Input records:
▬▬▬▬▬▬
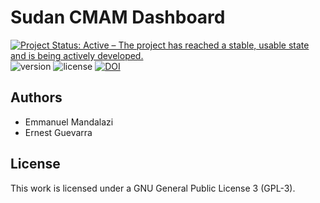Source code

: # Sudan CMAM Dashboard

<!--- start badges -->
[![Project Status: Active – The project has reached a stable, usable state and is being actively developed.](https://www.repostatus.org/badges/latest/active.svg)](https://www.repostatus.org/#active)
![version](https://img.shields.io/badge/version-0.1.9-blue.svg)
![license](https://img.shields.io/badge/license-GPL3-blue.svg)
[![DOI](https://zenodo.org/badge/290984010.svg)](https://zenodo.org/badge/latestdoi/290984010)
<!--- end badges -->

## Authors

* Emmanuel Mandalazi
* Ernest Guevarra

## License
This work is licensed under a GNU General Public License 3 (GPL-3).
▬▬▬▬▬▬
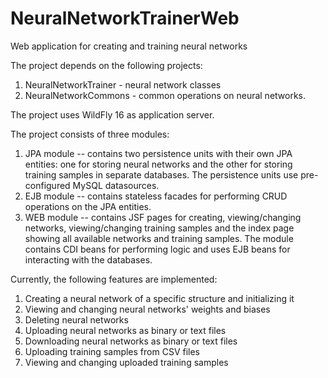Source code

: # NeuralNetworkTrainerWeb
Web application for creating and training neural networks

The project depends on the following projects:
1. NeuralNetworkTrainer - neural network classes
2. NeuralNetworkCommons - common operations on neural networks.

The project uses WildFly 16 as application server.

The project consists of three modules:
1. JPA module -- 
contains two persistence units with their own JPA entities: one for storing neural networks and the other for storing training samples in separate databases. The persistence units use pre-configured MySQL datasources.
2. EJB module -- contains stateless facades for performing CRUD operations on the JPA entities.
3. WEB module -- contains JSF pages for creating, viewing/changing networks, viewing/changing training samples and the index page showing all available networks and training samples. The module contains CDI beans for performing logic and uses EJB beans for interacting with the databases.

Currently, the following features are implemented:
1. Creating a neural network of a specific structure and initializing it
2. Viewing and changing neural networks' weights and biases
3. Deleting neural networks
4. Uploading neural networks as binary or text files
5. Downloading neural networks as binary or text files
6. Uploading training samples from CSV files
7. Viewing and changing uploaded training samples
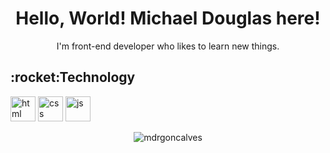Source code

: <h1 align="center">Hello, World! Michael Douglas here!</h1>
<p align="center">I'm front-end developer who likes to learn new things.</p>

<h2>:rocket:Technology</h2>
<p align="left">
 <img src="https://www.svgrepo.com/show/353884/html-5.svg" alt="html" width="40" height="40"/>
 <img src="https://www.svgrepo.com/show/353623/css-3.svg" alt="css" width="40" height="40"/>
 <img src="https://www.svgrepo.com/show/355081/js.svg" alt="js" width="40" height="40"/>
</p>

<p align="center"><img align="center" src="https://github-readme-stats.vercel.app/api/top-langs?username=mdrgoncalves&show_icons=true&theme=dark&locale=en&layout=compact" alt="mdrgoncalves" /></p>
▬▬▬▬▬▬
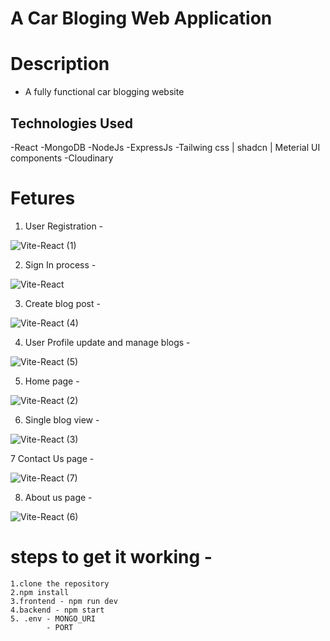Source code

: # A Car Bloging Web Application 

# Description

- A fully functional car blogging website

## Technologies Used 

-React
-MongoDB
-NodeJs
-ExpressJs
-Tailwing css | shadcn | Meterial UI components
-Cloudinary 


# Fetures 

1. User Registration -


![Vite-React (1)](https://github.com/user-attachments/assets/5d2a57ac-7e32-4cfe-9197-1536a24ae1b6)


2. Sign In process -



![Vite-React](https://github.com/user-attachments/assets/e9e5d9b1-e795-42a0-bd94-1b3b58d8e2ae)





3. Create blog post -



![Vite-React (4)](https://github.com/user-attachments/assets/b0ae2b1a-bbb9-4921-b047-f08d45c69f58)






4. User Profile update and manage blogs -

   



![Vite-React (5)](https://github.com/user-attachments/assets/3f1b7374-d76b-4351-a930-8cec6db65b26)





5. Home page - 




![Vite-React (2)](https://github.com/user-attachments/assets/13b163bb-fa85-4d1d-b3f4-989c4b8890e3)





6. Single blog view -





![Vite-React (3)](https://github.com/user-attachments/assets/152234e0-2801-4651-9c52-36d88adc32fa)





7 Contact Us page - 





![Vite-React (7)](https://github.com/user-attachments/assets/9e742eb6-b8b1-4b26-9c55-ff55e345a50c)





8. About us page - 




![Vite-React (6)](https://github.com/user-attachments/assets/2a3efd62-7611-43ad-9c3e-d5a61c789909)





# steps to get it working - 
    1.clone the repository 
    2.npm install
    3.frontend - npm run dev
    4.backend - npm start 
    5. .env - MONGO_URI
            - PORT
▬▬▬▬▬▬
Work instruction: Select every line in the records above that contains the word "entities".

Problem solution:
contains two persistence units with their own JPA entities: one for storing neural networks and the other for storing training samples in separate databases. The persistence units use pre-configured MySQL datasources.
2. EJB module -- contains stateless facades for performing CRUD operations on the JPA entities.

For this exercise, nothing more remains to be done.